INSTRUCTIONS FOR THE TASK:
Report how many lines in the records below hold the word "identical". Add nothing to the number.

─── MATERIAL SHOWN ───

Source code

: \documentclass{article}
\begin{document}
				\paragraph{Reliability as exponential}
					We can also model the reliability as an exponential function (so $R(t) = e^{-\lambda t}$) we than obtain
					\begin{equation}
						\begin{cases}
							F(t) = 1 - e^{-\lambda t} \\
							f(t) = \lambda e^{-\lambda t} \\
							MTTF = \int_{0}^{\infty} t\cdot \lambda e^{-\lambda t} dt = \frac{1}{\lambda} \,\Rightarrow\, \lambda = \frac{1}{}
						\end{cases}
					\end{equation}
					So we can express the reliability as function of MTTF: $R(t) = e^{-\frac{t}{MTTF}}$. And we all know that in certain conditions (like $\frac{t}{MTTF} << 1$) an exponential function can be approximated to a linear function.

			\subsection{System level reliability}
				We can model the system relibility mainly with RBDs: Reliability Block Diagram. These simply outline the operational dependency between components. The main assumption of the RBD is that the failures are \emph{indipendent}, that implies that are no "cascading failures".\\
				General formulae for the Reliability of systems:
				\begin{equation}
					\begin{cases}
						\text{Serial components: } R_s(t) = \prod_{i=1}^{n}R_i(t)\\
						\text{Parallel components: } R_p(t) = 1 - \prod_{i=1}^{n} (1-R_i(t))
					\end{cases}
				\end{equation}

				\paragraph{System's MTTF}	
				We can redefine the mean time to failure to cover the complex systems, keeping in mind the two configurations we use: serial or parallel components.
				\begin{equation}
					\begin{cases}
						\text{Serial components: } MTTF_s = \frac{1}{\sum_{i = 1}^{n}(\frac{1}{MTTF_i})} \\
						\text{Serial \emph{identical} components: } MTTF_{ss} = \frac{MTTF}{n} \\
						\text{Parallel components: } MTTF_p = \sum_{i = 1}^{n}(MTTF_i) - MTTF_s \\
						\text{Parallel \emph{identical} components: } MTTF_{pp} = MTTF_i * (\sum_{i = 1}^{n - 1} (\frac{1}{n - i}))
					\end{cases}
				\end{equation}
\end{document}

───

RESPONSE TO THE EXERCISE:
2